• [WHAT YOU WILL DO]
Search the material below for the string "fillStyle" and extract each line that has it.

• [DATA TO PROCESS]
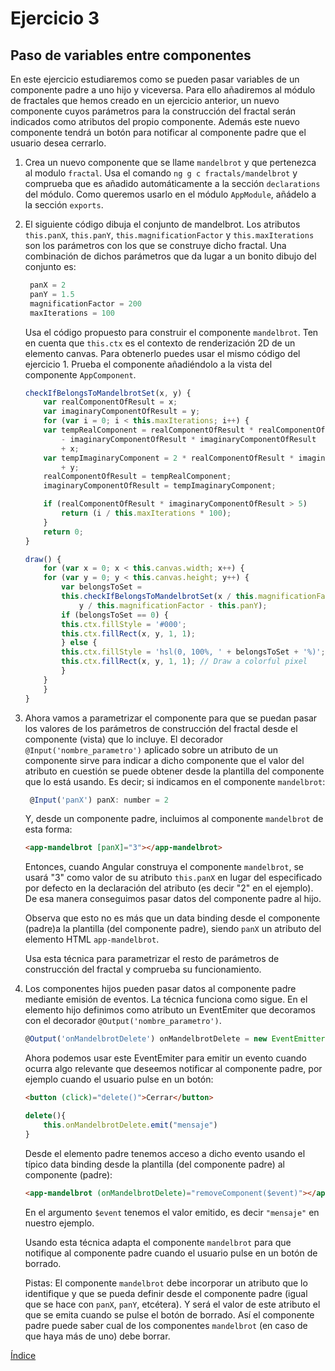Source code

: # Ejercicio 3

## Paso de variables entre componentes

En este ejercicio estudiaremos como se pueden pasar variables de un componente
padre a uno hijo y viceversa. Para ello añadiremos al módulo de fractales 
que hemos creado en un ejercicio anterior, un nuevo componente cuyos parámetros 
para la construcción del fractal serán indicados como atributos del propio
componente. Además este nuevo componente tendrá un botón para notificar al componente padre que el usuario desea cerrarlo.

1. Crea un nuevo componente que se llame `mandelbrot` y que pertenezca al modulo
   `fractal`. Usa el comando `ng g c fractals/mandelbrot` y comprueba que es 
   añadido automáticamente  a la sección `declarations` del módulo. Como queremos 
   usarlo en el módulo `AppModule`, añádelo a la sección `exports`.

2. El siguiente código dibuja el conjunto de mandelbrot. Los atributos `this.panX`,
   `this.panY`, `this.magnificationFactor` y `this.maxIterations` son los 
   parámetros con los que se construye dicho fractal. Una combinación de dichos 
   parámetros que da lugar a un bonito dibujo del conjunto es:

   ```javascript
    panX = 2
    panY = 1.5
    magnificationFactor = 200
    maxIterations = 100
   ```
   Usa el código propuesto para construir el componente `mandelbrot`. Ten en cuenta
   que `this.ctx` es el contexto de renderización 2D de un elemento canvas. Para
   obtenerlo puedes usar el mismo código del ejercicio 1. Prueba el componente 
   añadiéndolo a la vista del componente `AppComponent`.

    ```javascript
    checkIfBelongsToMandelbrotSet(x, y) {
        var realComponentOfResult = x;
        var imaginaryComponentOfResult = y;
        for (var i = 0; i < this.maxIterations; i++) {
        var tempRealComponent = realComponentOfResult * realComponentOfResult
            - imaginaryComponentOfResult * imaginaryComponentOfResult
            + x;
        var tempImaginaryComponent = 2 * realComponentOfResult * imaginaryComponentOfResult
            + y;
        realComponentOfResult = tempRealComponent;
        imaginaryComponentOfResult = tempImaginaryComponent;

        if (realComponentOfResult * imaginaryComponentOfResult > 5)
            return (i / this.maxIterations * 100);
        }
        return 0; 
    }

    draw() {
        for (var x = 0; x < this.canvas.width; x++) {
        for (var y = 0; y < this.canvas.height; y++) {
            var belongsToSet =
            this.checkIfBelongsToMandelbrotSet(x / this.magnificationFactor - this.panX,
                y / this.magnificationFactor - this.panY);
            if (belongsToSet == 0) {
            this.ctx.fillStyle = '#000';
            this.ctx.fillRect(x, y, 1, 1);
            } else {
            this.ctx.fillStyle = 'hsl(0, 100%, ' + belongsToSet + '%)';
            this.ctx.fillRect(x, y, 1, 1); // Draw a colorful pixel
            }
        }
        }
    }
    ```
3. Ahora vamos a parametrizar el componente para que se puedan pasar los valores
   de los parámetros de construcción del fractal desde el componente (vista) que lo
   incluye. El decorador `@Input('nombre_parametro')` aplicado sobre un 
   atributo de un componente sirve para indicar a dicho componente que el valor
   del atributo en cuestión se puede obtener desde la plantilla del componente que
   lo está usando. Es decir; si indicamos en el componente `mandelbrot`:

   ```javascript
    @Input('panX') panX: number = 2
   ```

    Y, desde un componente padre, incluimos al componente `mandelbrot` de esta 
    forma:

    ```html
    <app-mandelbrot [panX]="3"></app-mandelbrot>
    ```

    Entonces, cuando Angular construya el componente `mandelbrot`, se usará "3"
    como valor de su atributo `this.panX` en lugar del especificado por defecto en
    la declaración del atributo (es decir "2" en el ejemplo). De esa manera 
    conseguimos pasar datos del componente padre al hijo.

    Observa que esto no es más que un data binding desde el componente (padre)a la plantilla (del componente padre), siendo `panX` un atributo del elemento
    HTML `app-mandelbrot`.

    Usa esta técnica para parametrizar el resto de parámetros de construcción del
    fractal y comprueba su funcionamiento.

4. Los componentes hijos pueden pasar datos al componente padre mediante emisión de
   eventos. La técnica funciona como sigue. En el elemento hijo definimos como
   atributo un EventEmiter que decoramos con el decorador 
   `@Output('nombre_parametro')`.

   ```javascript
   @Output('onMandelbrotDelete') onMandelbrotDelete = new EventEmitter<string>()
   ```

   Ahora podemos usar este EventEmiter para emitir un evento cuando ocurra 
   algo relevante que deseemos notificar al componente padre, por ejemplo cuando el
   usuario pulse en un botón:

   ```html
   <button (click)="delete()">Cerrar</button>
   ``` 

   ```javascript
   delete(){
       this.onMandelbrotDelete.emit("mensaje")
   }
   ```
    Desde el elemento padre tenemos acceso a dicho  evento usando el típico data binding desde la plantilla (del componente padre) al componente (padre):

   ```html
   <app-mandelbrot (onMandelbrotDelete)="removeComponent($event)"></app-mandelbrot>
   ```

   En el argumento `$event` tenemos el valor emitido, es decir `"mensaje"` en 
   nuestro ejemplo.
   
   Usando esta técnica adapta el componente `mandelbrot` para que notifique al
   componente padre cuando el usuario pulse en un botón de borrado.

   Pistas: El componente `mandelbrot` debe incorporar un atributo que lo identifique
   y que se pueda definir desde el componente padre (igual que se hace con `panX`, 
   `panY`, etcétera). Y será el valor de este atributo el que se emita cuando se
   pulse el botón de borrado. Así el componente padre puede saber cual de los 
   componentes `mandelbrot` (en caso de que haya más de uno) debe borrar. 


[Índice](index.md)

• [FINAL ANSWER]
            this.ctx.fillStyle = '#000';
            this.ctx.fillStyle = 'hsl(0, 100%, ' + belongsToSet + '%)';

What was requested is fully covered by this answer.